### MATERIAL SUPPLIED:
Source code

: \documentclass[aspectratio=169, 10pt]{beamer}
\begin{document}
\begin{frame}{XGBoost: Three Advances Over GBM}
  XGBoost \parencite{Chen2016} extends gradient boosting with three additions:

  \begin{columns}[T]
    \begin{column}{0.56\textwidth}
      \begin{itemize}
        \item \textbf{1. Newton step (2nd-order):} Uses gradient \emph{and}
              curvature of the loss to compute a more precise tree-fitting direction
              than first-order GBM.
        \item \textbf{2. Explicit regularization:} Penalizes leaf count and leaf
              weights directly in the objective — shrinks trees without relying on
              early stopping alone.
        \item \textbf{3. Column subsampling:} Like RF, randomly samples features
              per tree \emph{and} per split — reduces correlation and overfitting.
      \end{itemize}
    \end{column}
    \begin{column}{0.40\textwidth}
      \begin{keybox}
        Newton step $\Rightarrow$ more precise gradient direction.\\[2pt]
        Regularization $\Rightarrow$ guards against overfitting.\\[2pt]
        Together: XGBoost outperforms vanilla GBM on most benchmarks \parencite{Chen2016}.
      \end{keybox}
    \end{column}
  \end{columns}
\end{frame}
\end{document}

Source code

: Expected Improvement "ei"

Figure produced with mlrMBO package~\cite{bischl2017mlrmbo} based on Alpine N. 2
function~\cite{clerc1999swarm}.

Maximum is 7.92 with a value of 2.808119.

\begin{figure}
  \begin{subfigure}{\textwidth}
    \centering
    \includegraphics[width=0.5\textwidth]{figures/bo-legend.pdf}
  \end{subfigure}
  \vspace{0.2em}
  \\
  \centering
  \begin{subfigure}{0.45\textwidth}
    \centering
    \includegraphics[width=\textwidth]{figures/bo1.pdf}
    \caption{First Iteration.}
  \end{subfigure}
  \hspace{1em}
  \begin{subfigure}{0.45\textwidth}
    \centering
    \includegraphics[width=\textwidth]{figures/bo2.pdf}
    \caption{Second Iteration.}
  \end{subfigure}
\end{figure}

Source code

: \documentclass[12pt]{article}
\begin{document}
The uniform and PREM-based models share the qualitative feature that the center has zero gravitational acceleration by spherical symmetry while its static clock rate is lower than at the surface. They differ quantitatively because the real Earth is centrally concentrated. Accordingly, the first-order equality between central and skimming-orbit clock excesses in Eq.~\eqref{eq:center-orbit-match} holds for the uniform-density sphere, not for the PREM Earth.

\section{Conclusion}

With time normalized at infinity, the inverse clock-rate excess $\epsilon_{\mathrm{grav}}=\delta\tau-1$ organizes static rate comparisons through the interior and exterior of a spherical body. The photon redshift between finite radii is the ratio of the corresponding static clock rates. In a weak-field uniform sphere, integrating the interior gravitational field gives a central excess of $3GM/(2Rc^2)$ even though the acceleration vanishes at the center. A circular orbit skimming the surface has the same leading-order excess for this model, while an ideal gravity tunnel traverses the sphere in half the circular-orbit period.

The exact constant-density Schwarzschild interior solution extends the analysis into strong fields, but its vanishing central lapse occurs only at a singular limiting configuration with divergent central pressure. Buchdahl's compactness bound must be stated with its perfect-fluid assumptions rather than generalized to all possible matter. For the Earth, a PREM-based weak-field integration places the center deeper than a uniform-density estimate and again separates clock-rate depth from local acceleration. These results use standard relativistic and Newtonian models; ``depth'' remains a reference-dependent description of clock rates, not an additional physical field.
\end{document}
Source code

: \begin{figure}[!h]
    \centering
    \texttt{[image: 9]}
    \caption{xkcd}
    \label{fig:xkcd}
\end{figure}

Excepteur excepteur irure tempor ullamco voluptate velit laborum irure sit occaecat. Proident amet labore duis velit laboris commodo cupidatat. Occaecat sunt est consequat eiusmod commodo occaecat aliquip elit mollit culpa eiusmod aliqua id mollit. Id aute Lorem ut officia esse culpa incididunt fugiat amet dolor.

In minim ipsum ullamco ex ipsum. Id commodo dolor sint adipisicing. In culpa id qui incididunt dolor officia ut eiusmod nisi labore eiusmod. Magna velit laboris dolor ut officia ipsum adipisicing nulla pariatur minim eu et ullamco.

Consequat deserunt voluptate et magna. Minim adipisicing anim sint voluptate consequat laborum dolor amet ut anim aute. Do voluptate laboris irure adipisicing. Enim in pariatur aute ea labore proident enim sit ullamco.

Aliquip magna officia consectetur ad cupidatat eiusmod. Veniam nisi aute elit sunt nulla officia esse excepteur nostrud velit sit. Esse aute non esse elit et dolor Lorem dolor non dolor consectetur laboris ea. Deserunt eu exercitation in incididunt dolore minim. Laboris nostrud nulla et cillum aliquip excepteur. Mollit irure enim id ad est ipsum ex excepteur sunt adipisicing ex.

### PROMPT:
From the first entry above to the last, repeat everything exactly.

### SOLUTION TO THIS EXERCISE:
Source code

: \documentclass[aspectratio=169, 10pt]{beamer}
\begin{document}
\begin{frame}{XGBoost: Three Advances Over GBM}
  XGBoost \parencite{Chen2016} extends gradient boosting with three additions:

  \begin{columns}[T]
    \begin{column}{0.56\textwidth}
      \begin{itemize}
        \item \textbf{1. Newton step (2nd-order):} Uses gradient \emph{and}
              curvature of the loss to compute a more precise tree-fitting direction
              than first-order GBM.
        \item \textbf{2. Explicit regularization:} Penalizes leaf count and leaf
              weights directly in the objective — shrinks trees without relying on
              early stopping alone.
        \item \textbf{3. Column subsampling:} Like RF, randomly samples features
              per tree \emph{and} per split — reduces correlation and overfitting.
      \end{itemize}
    \end{column}
    \begin{column}{0.40\textwidth}
      \begin{keybox}
        Newton step $\Rightarrow$ more precise gradient direction.\\[2pt]
        Regularization $\Rightarrow$ guards against overfitting.\\[2pt]
        Together: XGBoost outperforms vanilla GBM on most benchmarks \parencite{Chen2016}.
      \end{keybox}
    \end{column}
  \end{columns}
\end{frame}
\end{document}

Source code

: Expected Improvement "ei"

Figure produced with mlrMBO package~\cite{bischl2017mlrmbo} based on Alpine N. 2
function~\cite{clerc1999swarm}.

Maximum is 7.92 with a value of 2.808119.

\begin{figure}
  \begin{subfigure}{\textwidth}
    \centering
    \includegraphics[width=0.5\textwidth]{figures/bo-legend.pdf}
  \end{subfigure}
  \vspace{0.2em}
  \\
  \centering
  \begin{subfigure}{0.45\textwidth}
    \centering
    \includegraphics[width=\textwidth]{figures/bo1.pdf}
    \caption{First Iteration.}
  \end{subfigure}
  \hspace{1em}
  \begin{subfigure}{0.45\textwidth}
    \centering
    \includegraphics[width=\textwidth]{figures/bo2.pdf}
    \caption{Second Iteration.}
  \end{subfigure}
\end{figure}

Source code

: \documentclass[12pt]{article}
\begin{document}
The uniform and PREM-based models share the qualitative feature that the center has zero gravitational acceleration by spherical symmetry while its static clock rate is lower than at the surface. They differ quantitatively because the real Earth is centrally concentrated. Accordingly, the first-order equality between central and skimming-orbit clock excesses in Eq.~\eqref{eq:center-orbit-match} holds for the uniform-density sphere, not for the PREM Earth.

\section{Conclusion}

With time normalized at infinity, the inverse clock-rate excess $\epsilon_{\mathrm{grav}}=\delta\tau-1$ organizes static rate comparisons through the interior and exterior of a spherical body. The photon redshift between finite radii is the ratio of the corresponding static clock rates. In a weak-field uniform sphere, integrating the interior gravitational field gives a central excess of $3GM/(2Rc^2)$ even though the acceleration vanishes at the center. A circular orbit skimming the surface has the same leading-order excess for this model, while an ideal gravity tunnel traverses the sphere in half the circular-orbit period.

The exact constant-density Schwarzschild interior solution extends the analysis into strong fields, but its vanishing central lapse occurs only at a singular limiting configuration with divergent central pressure. Buchdahl's compactness bound must be stated with its perfect-fluid assumptions rather than generalized to all possible matter. For the Earth, a PREM-based weak-field integration places the center deeper than a uniform-density estimate and again separates clock-rate depth from local acceleration. These results use standard relativistic and Newtonian models; ``depth'' remains a reference-dependent description of clock rates, not an additional physical field.
\end{document}
Source code

: \begin{figure}[!h]
    \centering
    \texttt{[image: 9]}
    \caption{xkcd}
    \label{fig:xkcd}
\end{figure}

Excepteur excepteur irure tempor ullamco voluptate velit laborum irure sit occaecat. Proident amet labore duis velit laboris commodo cupidatat. Occaecat sunt est consequat eiusmod commodo occaecat aliquip elit mollit culpa eiusmod aliqua id mollit. Id aute Lorem ut officia esse culpa incididunt fugiat amet dolor.

In minim ipsum ullamco ex ipsum. Id commodo dolor sint adipisicing. In culpa id qui incididunt dolor officia ut eiusmod nisi labore eiusmod. Magna velit laboris dolor ut officia ipsum adipisicing nulla pariatur minim eu et ullamco.

Consequat deserunt voluptate et magna. Minim adipisicing anim sint voluptate consequat laborum dolor amet ut anim aute. Do voluptate laboris irure adipisicing. Enim in pariatur aute ea labore proident enim sit ullamco.

Aliquip magna officia consectetur ad cupidatat eiusmod. Veniam nisi aute elit sunt nulla officia esse excepteur nostrud velit sit. Esse aute non esse elit et dolor Lorem dolor non dolor consectetur laboris ea. Deserunt eu exercitation in incididunt dolore minim. Laboris nostrud nulla et cillum aliquip excepteur. Mollit irure enim id ad est ipsum ex excepteur sunt adipisicing ex.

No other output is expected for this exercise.